- Opening Delimiter -

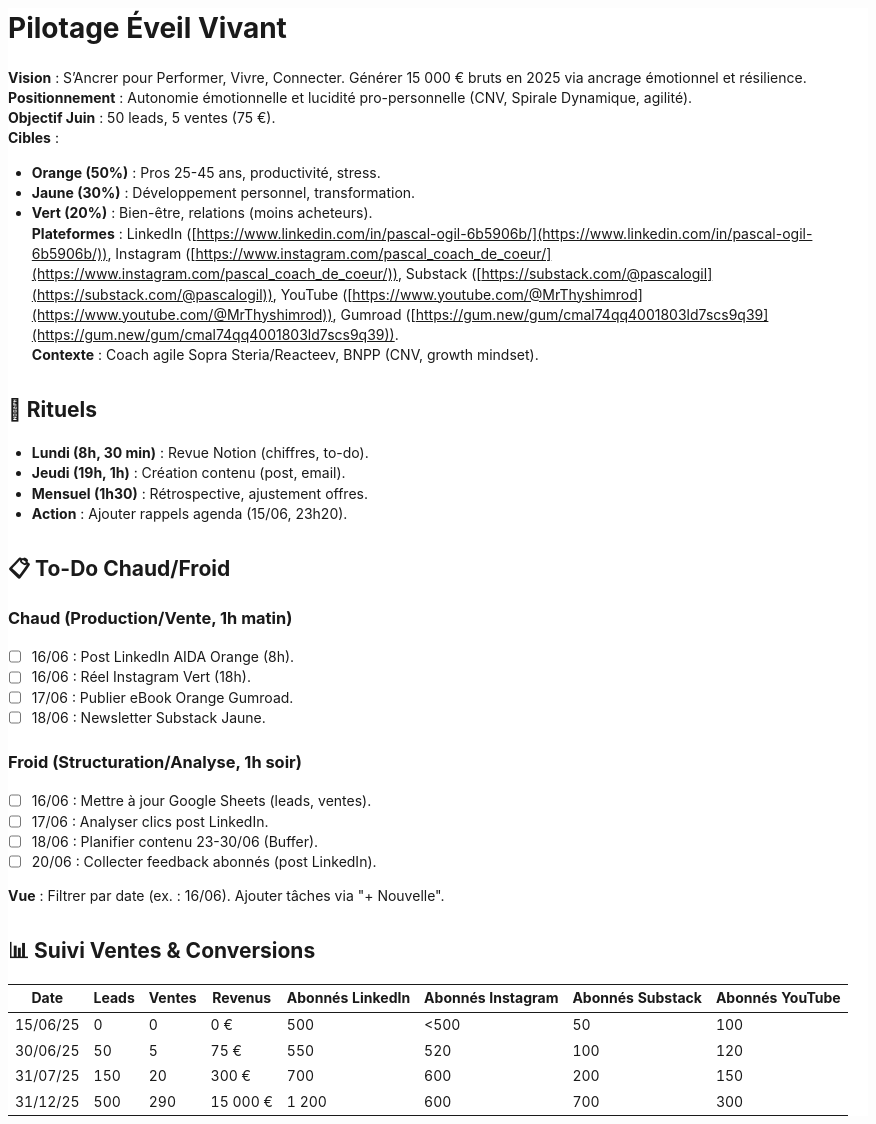 # Pilotage Éveil Vivant

**Vision** : S’Ancrer pour Performer, Vivre, Connecter. Générer 15 000 € bruts en 2025 via ancrage émotionnel et résilience.  
**Positionnement** : Autonomie émotionnelle et lucidité pro-personnelle (CNV, Spirale Dynamique, agilité).  
**Objectif Juin** : 50 leads, 5 ventes (75 €).  
**Cibles** :

- **Orange (50%)** : Pros 25-45 ans, productivité, stress.
- **Jaune (30%)** : Développement personnel, transformation.
- **Vert (20%)** : Bien-être, relations (moins acheteurs).  
    **Plateformes** : LinkedIn ([https://www.linkedin.com/in/pascal-ogil-6b5906b/](https://www.linkedin.com/in/pascal-ogil-6b5906b/)), Instagram ([https://www.instagram.com/pascal_coach_de_coeur/](https://www.instagram.com/pascal_coach_de_coeur/)), Substack ([https://substack.com/@pascalogil](https://substack.com/@pascalogil)), YouTube ([https://www.youtube.com/@MrThyshimrod](https://www.youtube.com/@MrThyshimrod)), Gumroad ([https://gum.new/gum/cmal74qq4001803ld7scs9q39](https://gum.new/gum/cmal74qq4001803ld7scs9q39)).  
    **Contexte** : Coach agile Sopra Steria/Reacteev, BNPP (CNV, growth mindset).

## 📌 Rituels

- **Lundi (8h, 30 min)** : Revue Notion (chiffres, to-do).
- **Jeudi (19h, 1h)** : Création contenu (post, email).
- **Mensuel (1h30)** : Rétrospective, ajustement offres.
- **Action** : Ajouter rappels agenda (15/06, 23h20).

## 📋 To-Do Chaud/Froid

### Chaud (Production/Vente, 1h matin)

- [ ]  16/06 : Post LinkedIn AIDA Orange (8h).
- [ ]  16/06 : Réel Instagram Vert (18h).
- [ ]  17/06 : Publier eBook Orange Gumroad.
- [ ]  18/06 : Newsletter Substack Jaune.

### Froid (Structuration/Analyse, 1h soir)

- [ ]  16/06 : Mettre à jour Google Sheets (leads, ventes).
- [ ]  17/06 : Analyser clics post LinkedIn.
- [ ]  18/06 : Planifier contenu 23-30/06 (Buffer).
- [ ]  20/06 : Collecter feedback abonnés (post LinkedIn).

**Vue** : Filtrer par date (ex. : 16/06). Ajouter tâches via "+ Nouvelle".

## 📊 Suivi Ventes & Conversions

|Date|Leads|Ventes|Revenus|Abonnés LinkedIn|Abonnés Instagram|Abonnés Substack|Abonnés YouTube|
|---|---|---|---|---|---|---|---|
|15/06/25|0|0|0 €|500|<500|50|100|
|30/06/25|50|5|75 €|550|520|100|120|
|31/07/25|150|20|300 €|700|600|200|150|
|31/12/25|500|290|15 000 €|1 200|600|700|300|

- Closing Delimiter -

■ **About this exercise**
Scan the records above for the word "Froid". Copy each line that has it.

■ **Solution below**
## 📋 To-Do Chaud/Froid
### Froid (Structuration/Analyse, 1h soir)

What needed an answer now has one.